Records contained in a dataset
****

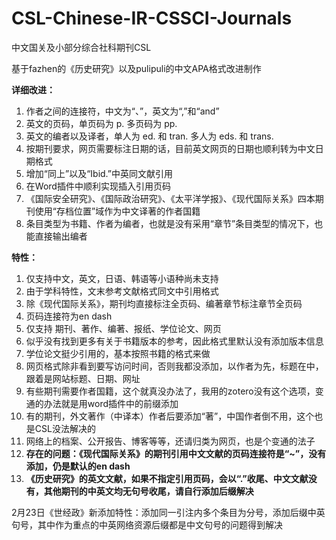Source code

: # CSL-Chinese-IR-CSSCI-Journals
中文国关及小部分综合社科期刊CSL

基于fazhen的《历史研究》以及pulipuli的中文APA格式改进制作

**详细改进：**

1. 作者之间的连接符，中文为“、”，英文为“,”和“and”
2. 英文的页码，单页码为 p. 多页码为 pp.
3. 英文的编者以及译者，单人为 ed. 和 tran. 多人为 eds. 和 trans.
4. 按期刊要求，网页需要标注日期的话，目前英文网页的日期也顺利转为中文日期格式 
5. 增加“同上”以及“Ibid.”中英同文献引用
6. 在Word插件中顺利实现插入引用页码
7. 《国际安全研究》、《国际政治研究》、《太平洋学报》、《现代国际关系》四本期刊使用“存档位置”域作为中文译著的作者国籍
8. 条目类型为书籍、作者为编者，也就是没有采用“章节”条目类型的情况下，也能直接输出编者

**特性：**

1. 仅支持中文，英文，日语、韩语等小语种尚未支持
2. 由于学科特性，文末参考文献格式同文中引用格式
3. 除《现代国际关系》，期刊均直接标注全页码、编著章节标注章节全页码
4. 页码连接符为en dash
5. 仅支持 期刊、著作、编著、报纸、学位论文、网页
6. 似乎没有找到更多有关于书籍版本的参考，因此格式里默认没有添加版本信息
7. 学位论文挺少引用的，基本按照书籍的格式来做
8. 网页格式除非看到要写访问时间，否则我都没添加，以作者为先，标题在中，跟着是网站标题、日期、网址
9. 有些期刊需要作者国籍，这个就真没办法了，我用的zotero没有这个选项，变通的办法就是用word插件中的前缀添加
10. 有的期刊，外文著作（中译本）作者后要添加“著”，中国作者倒不用，这个也是CSL没法解决的
11. 网络上的档案、公开报告、博客等等，还请归类为网页，也是个变通的法子
12. **存在的问题：《现代国际关系》的期刊引用中文文献的页码连接符是“~”，没有添加，仍是默认的en dash**
13. **《历史研究》的英文文献，如果不指定引用页码，会以“.”收尾、中文文献没有，其他期刊的中英文均无句号收尾，请自行添加后缀解决**

2月23日《世经政》新添加特性：添加同一引注内多个条目为分号，添加后缀中英句号，其中作为重点的中英网络资源后缀都是中文句号的问题得到解决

****

--- What is expected ---
Lines with "dash" in them are what the answer must contain; copy each from the records above.

--- Reply to the exercise ---
4. 页码连接符为en dash
12. **存在的问题：《现代国际关系》的期刊引用中文文献的页码连接符是“~”，没有添加，仍是默认的en dash**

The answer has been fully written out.